The Río de la Plata is nothing like the blue-water sailing most people imagine when they think of South America. It is brown, broad, and shallow — genuinely enormous, more inland sea than river — and the city of Buenos Aires sits on its western bank like an afterthought to its own waterfront.
What makes this place remarkable is the Tigre Delta to the north: a labyrinth of channels, willows trailing into café-au-lait water, timber weekend houses on stilts, and small restaurants you reach only by boat. Day sailing here is gentle, sociable, and utterly Argentine.

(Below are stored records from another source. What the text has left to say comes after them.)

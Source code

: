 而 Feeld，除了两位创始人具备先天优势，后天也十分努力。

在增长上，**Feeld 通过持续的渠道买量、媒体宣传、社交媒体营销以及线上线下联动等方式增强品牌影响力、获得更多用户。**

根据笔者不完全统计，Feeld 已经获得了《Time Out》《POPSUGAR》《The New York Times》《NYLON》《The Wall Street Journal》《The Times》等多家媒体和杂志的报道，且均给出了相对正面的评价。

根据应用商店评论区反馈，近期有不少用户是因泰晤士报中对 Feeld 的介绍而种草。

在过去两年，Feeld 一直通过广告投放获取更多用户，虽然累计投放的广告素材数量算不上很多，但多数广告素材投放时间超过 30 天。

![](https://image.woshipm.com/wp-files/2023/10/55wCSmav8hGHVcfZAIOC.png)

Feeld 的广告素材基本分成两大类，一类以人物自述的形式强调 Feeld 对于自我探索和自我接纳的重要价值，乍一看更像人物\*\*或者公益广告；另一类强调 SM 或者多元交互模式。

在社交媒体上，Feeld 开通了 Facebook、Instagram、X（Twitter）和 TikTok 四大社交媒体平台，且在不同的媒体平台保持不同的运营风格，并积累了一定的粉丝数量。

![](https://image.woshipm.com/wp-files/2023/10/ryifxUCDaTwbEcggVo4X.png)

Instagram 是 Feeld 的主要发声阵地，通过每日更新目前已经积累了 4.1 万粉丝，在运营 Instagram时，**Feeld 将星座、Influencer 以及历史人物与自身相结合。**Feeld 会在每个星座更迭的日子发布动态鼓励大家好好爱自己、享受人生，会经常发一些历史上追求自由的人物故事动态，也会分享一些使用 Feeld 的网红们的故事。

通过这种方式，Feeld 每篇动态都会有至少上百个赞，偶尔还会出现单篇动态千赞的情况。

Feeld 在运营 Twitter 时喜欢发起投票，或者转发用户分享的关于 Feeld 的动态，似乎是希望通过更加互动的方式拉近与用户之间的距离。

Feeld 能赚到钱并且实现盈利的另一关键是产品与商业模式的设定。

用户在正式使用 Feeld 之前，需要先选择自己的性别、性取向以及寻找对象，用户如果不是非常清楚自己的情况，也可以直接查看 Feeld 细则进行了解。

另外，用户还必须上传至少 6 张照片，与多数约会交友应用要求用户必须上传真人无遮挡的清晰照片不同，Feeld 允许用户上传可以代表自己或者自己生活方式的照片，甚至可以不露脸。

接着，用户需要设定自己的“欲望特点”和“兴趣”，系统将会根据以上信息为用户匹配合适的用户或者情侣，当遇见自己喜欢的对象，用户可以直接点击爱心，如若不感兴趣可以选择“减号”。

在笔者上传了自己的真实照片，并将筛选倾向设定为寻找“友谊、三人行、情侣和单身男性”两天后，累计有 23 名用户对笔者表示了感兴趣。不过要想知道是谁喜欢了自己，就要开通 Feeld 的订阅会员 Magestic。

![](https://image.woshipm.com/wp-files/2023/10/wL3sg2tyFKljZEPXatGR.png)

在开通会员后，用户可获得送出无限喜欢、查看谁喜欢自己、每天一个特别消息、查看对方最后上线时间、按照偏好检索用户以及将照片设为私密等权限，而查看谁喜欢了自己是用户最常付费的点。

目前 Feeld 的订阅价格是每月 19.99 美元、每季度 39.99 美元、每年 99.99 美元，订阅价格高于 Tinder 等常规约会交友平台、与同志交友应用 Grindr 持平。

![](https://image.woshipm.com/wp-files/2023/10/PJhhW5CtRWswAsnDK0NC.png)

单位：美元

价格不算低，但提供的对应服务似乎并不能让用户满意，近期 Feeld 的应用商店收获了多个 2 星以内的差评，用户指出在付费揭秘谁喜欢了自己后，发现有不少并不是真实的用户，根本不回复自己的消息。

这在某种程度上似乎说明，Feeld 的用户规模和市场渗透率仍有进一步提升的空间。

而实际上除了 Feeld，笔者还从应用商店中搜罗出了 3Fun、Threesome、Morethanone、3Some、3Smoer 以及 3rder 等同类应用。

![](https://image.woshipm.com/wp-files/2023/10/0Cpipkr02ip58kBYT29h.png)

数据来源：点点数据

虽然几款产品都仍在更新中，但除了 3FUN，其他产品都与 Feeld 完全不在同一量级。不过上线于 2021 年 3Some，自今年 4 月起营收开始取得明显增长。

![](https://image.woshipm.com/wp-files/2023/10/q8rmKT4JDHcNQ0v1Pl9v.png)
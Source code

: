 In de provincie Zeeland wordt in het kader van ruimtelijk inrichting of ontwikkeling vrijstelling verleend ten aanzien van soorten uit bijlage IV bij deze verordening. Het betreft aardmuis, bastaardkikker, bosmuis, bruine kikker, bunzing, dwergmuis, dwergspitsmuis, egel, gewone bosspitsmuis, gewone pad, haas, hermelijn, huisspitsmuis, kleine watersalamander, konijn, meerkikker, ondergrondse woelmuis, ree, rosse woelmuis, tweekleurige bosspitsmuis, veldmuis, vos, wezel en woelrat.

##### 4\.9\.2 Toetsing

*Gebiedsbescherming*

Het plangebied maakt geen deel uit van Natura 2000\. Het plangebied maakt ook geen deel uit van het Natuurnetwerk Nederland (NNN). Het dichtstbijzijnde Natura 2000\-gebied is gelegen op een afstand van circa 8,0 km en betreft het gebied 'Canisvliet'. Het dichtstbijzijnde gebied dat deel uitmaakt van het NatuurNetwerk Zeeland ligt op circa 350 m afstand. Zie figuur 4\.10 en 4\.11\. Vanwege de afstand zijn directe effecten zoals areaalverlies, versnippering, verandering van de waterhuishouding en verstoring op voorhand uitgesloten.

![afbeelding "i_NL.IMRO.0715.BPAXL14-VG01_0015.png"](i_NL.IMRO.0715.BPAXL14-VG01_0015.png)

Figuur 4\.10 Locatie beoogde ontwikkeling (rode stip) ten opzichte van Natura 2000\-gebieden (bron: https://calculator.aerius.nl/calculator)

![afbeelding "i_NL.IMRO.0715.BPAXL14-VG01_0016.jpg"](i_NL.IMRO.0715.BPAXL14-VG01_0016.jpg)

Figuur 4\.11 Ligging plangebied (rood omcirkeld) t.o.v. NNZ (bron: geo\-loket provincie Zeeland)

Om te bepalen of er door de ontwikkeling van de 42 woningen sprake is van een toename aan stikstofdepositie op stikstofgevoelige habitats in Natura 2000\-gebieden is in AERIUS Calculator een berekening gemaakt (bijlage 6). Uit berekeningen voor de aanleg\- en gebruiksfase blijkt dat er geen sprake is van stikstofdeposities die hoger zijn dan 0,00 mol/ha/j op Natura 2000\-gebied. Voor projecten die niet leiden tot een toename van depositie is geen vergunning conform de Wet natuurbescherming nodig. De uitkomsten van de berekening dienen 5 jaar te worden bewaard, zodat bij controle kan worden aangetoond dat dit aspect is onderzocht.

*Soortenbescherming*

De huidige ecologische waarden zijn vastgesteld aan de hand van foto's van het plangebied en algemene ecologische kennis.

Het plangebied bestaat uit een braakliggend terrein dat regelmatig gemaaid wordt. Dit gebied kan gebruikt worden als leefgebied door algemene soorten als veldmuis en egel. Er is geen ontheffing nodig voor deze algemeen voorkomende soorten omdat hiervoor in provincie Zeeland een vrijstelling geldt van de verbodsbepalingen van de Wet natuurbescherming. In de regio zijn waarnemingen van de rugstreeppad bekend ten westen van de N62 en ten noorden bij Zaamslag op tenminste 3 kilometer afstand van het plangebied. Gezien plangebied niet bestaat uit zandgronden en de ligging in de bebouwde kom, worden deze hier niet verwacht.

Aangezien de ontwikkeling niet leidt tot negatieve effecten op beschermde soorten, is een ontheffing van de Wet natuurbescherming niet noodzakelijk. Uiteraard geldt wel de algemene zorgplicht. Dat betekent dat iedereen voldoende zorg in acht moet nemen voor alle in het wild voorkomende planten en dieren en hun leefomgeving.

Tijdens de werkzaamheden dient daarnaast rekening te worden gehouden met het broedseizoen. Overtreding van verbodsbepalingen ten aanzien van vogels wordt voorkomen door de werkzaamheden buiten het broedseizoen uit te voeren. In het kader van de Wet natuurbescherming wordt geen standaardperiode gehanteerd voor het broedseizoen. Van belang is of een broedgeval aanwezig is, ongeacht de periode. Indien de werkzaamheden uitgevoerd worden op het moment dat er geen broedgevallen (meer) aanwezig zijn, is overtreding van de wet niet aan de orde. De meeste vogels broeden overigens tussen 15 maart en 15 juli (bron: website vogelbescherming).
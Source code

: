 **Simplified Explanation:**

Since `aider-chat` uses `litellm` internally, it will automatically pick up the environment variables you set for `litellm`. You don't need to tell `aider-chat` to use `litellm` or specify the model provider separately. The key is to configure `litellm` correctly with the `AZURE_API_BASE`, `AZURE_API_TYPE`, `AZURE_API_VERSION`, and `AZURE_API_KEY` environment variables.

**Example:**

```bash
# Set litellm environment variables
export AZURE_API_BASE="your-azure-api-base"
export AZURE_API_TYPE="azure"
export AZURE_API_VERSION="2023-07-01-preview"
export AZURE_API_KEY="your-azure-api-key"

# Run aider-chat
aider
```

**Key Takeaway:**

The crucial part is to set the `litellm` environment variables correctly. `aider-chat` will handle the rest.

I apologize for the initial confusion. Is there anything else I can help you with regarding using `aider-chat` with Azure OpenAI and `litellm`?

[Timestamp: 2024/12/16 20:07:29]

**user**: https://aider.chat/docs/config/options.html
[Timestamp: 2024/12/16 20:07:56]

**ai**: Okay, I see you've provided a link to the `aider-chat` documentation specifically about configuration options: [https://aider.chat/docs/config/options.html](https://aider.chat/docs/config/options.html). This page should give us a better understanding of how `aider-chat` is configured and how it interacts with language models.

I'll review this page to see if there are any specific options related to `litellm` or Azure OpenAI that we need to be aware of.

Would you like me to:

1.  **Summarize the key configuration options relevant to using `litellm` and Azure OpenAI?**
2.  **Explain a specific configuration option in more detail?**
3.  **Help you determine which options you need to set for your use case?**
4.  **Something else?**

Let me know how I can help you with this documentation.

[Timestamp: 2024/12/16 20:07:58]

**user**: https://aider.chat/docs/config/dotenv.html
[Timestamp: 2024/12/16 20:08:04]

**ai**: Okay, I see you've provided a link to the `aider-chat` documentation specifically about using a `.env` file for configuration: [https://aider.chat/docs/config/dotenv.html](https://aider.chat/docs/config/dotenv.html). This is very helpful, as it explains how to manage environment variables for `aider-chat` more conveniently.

Wind on the Plata is dominated by the Pampero, a sharp southwesterly that can build quickly and without much warning, kicking up a nasty short chop in shallow water. The Sudestada blows from the southeast and pushes water levels uncomfortably high.
Between October and March you get more stable southerly and easterly breezes, manageable for bareboating, though a local skipper pays for itself the first time a squall line appears on the horizon. Charter bases concentrate around San Isidro and Tigre, with a decent fleet of monohulls and motor-sailors suited to the draft restrictions of the delta channels.
The crossing to Colonia del Sacramento in Uruguay — roughly 50 kilometres — is a popular overnight or early-morning passage. Leave before dawn, arrive for coffee and cobblestones. Provisioning in Buenos Aires is excellent: the city has world-class markets, and beef, wine, and bread cost almost nothing by European standards. Paperwork for foreign-flagged vessels involves Argentine Prefectura Naval clearance, which is straightforward but slow — allow a full morning.
Best for sailors who value culture and cooking as much as kilometres made good; anyone needing deep water and open ocean should fly straight to Patagonia instead.